As a best practice, enterprises should look to do SAN-based replication and disaster recovery for a system imaging and snapshot solution. However, we all know that it isn't always cost effective or practical to have a boot from SAN or SAN-replicated server infrastructure, and it may sometimes be desirable – such as during a data center move – to have a bare-metal “snapshot” backup of an entire system on a network file store or a portable storage device where everything can be quickly restored as it was without having to do some sort of complicated rebuild.

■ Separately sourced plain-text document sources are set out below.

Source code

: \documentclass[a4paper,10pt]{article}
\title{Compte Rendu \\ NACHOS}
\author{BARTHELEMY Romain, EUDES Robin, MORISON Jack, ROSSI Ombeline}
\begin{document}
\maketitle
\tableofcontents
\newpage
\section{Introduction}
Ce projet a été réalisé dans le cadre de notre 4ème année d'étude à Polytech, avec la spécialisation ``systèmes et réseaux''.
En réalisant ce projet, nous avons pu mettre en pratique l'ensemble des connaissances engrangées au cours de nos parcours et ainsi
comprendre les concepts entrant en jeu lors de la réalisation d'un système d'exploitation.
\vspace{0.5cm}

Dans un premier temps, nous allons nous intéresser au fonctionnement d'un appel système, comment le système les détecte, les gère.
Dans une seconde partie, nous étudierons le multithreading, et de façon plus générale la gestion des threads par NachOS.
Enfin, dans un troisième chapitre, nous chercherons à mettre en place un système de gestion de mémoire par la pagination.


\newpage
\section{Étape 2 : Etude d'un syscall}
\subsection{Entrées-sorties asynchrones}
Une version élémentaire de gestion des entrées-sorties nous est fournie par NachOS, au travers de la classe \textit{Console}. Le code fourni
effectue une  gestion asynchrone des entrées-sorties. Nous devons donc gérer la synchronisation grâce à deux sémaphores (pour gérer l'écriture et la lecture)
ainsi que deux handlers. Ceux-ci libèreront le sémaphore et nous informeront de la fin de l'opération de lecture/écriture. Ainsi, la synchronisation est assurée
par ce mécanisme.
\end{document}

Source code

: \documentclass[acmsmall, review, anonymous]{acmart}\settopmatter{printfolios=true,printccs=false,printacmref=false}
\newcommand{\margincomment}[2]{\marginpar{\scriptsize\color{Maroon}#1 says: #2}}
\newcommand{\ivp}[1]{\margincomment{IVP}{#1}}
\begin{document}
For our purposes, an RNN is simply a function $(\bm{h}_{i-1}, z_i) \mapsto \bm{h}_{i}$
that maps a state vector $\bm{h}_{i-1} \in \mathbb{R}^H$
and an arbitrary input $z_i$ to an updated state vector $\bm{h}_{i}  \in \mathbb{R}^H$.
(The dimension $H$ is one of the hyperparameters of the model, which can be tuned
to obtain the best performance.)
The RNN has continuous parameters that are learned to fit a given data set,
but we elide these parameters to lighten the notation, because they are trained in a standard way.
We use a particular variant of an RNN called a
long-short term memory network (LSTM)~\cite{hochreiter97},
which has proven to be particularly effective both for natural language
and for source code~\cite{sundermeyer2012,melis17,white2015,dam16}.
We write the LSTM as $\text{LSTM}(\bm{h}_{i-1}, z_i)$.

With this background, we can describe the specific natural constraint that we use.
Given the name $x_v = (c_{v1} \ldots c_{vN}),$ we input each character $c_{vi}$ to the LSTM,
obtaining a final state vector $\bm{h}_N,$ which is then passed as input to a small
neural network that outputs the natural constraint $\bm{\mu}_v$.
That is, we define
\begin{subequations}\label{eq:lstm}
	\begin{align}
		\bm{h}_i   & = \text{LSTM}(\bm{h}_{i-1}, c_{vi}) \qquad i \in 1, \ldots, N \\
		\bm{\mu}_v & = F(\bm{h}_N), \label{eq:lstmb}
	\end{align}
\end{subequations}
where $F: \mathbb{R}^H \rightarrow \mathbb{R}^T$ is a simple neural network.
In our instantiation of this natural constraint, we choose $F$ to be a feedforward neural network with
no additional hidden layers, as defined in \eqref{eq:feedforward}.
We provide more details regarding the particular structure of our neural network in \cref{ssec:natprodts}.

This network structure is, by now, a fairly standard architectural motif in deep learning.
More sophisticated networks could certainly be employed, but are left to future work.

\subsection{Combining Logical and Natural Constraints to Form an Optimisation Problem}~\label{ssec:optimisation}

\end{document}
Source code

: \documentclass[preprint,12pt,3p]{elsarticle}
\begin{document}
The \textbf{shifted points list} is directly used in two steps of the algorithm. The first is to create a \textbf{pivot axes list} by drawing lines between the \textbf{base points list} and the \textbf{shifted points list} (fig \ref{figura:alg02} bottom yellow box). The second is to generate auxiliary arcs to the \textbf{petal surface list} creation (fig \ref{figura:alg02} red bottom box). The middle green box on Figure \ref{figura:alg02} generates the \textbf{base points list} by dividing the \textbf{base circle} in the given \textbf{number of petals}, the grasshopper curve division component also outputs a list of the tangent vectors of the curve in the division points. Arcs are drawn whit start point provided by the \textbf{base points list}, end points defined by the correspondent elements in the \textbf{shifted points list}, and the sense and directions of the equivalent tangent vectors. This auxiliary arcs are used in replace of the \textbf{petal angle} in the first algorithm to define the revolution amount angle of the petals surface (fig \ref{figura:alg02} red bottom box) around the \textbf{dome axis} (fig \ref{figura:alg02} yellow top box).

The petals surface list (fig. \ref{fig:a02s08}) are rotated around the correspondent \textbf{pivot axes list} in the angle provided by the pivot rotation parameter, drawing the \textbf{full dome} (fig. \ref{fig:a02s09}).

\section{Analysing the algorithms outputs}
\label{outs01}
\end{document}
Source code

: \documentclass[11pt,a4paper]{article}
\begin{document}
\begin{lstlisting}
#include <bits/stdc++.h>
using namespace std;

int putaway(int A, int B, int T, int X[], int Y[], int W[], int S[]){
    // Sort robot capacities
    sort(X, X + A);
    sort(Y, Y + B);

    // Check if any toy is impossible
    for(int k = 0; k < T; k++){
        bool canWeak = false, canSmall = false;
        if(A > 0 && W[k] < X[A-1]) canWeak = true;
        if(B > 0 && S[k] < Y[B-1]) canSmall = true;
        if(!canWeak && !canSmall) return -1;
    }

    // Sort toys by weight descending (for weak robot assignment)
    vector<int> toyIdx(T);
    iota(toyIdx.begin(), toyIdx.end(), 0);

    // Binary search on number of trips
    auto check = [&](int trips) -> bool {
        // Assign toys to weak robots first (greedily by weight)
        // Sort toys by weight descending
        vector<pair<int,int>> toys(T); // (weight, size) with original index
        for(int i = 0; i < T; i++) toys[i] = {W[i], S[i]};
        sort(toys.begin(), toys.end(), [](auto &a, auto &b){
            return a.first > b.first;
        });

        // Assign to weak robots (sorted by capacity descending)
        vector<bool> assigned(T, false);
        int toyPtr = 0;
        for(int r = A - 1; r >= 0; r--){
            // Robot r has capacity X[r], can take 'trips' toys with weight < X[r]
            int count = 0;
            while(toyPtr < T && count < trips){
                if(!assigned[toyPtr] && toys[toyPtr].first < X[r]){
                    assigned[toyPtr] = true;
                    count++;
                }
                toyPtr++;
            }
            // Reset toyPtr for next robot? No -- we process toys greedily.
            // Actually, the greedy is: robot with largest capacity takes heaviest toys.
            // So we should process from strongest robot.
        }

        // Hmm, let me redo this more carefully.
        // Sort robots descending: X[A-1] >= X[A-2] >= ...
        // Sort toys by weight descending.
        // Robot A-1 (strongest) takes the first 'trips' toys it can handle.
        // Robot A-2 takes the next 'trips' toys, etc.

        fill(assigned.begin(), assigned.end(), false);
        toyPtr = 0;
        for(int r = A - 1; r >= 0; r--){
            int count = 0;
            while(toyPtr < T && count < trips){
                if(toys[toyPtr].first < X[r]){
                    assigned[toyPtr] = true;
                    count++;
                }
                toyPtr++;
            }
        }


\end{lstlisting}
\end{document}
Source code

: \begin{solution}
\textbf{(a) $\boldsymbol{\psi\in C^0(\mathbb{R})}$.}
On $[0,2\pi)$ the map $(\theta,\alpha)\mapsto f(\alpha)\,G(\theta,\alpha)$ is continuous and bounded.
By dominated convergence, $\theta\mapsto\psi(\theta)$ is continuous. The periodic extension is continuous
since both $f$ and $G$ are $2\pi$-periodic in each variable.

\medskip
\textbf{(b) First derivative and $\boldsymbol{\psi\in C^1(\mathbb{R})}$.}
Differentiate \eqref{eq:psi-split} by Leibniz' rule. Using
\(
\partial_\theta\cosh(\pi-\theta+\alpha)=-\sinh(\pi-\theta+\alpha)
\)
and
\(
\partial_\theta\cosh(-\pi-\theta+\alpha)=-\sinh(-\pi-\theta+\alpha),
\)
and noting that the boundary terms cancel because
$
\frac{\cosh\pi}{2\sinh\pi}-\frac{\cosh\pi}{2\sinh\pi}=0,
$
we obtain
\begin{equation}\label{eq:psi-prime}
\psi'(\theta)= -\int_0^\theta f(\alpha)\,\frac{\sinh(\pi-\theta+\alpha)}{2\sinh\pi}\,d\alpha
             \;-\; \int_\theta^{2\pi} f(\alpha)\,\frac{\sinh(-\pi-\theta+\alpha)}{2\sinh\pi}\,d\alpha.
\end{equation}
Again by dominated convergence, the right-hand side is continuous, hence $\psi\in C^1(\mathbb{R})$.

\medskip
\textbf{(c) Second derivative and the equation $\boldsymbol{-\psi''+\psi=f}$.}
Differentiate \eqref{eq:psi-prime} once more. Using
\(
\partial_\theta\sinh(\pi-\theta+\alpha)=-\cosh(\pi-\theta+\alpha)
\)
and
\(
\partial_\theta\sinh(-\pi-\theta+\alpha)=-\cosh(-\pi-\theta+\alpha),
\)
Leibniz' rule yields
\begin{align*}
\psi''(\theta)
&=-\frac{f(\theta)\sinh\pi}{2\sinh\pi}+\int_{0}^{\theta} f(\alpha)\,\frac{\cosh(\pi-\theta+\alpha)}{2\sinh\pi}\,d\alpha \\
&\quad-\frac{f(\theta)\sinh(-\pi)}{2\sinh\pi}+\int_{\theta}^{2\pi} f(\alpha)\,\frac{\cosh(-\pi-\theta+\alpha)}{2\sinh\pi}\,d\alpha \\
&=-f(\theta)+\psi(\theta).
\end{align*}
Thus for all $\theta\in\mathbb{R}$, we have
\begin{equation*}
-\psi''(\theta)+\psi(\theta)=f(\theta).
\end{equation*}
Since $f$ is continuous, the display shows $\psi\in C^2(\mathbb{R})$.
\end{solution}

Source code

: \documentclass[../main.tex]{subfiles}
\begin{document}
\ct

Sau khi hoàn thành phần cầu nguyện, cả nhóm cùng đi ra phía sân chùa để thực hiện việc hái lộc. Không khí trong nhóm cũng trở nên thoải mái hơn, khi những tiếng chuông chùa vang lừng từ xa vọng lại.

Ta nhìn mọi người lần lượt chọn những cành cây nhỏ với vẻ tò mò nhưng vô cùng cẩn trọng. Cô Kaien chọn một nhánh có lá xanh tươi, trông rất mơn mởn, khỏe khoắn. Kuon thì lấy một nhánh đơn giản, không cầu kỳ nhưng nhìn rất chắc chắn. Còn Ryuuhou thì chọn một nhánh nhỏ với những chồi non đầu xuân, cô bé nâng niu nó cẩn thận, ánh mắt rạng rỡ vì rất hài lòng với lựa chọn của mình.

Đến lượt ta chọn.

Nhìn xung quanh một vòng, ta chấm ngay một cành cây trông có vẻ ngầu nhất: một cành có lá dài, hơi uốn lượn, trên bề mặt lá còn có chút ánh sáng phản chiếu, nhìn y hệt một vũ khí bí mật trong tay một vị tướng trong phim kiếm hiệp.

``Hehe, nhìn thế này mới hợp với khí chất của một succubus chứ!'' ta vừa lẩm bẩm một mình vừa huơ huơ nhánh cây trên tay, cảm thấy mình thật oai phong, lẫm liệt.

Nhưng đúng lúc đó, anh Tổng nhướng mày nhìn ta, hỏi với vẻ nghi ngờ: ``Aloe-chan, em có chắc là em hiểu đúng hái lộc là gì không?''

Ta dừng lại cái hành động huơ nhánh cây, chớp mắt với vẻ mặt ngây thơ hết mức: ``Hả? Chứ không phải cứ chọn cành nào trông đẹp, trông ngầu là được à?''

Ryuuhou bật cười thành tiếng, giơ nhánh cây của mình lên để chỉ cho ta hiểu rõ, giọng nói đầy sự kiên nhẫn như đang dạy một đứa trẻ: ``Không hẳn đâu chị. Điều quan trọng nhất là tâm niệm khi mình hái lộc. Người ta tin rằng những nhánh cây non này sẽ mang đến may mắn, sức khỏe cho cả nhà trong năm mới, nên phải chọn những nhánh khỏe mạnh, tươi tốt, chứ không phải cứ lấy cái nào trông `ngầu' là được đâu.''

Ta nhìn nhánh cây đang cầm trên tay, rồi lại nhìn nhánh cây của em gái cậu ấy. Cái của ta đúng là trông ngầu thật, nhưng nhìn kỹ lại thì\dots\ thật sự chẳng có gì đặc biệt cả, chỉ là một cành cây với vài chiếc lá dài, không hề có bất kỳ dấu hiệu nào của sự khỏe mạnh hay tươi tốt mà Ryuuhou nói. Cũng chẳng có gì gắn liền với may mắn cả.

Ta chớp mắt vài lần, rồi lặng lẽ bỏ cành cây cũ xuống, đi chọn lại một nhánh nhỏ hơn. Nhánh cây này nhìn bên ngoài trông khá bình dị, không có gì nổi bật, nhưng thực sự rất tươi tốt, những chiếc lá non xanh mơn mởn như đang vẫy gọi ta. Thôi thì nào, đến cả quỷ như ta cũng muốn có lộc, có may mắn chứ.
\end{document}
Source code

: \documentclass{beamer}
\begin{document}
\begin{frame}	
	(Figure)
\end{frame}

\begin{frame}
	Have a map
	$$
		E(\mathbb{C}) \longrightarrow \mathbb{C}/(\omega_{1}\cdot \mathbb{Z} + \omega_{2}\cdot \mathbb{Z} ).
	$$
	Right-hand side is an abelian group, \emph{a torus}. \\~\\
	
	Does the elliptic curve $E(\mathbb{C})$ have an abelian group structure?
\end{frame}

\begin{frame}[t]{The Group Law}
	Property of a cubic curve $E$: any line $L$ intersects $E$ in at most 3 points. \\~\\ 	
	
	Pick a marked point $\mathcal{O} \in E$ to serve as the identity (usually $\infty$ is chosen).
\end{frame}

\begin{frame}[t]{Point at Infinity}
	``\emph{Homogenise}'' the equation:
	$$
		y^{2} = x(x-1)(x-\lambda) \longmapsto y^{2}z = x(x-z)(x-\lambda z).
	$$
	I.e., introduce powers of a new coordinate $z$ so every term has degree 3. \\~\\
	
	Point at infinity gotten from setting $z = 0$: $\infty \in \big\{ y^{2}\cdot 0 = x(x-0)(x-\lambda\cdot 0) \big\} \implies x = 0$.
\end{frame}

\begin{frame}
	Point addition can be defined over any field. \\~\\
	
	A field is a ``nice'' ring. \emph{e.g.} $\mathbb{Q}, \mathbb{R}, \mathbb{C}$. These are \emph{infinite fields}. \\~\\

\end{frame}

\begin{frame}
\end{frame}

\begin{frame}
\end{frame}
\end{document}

I recently had to perform this for an engagement I was working on and it dawned on me that this procedure, while probably very useful, was not documented anywhere in one place.
The good news is that it can still all be done with standard Linux tools, System Rescue CD and without any expensive proprietary software. The bad news is that nobody has automated the process. I'm hoping that some enterprising college or high school kid looking for a summer project will take the information I am posting here and create a utility or script for inclusion in the next System Rescue CD build. Can you say “Google Summer of Code?”
I would like to give special thanks to Durham, NC-based Linux sysadmin Mike Brennan for helping me to develop this procedure.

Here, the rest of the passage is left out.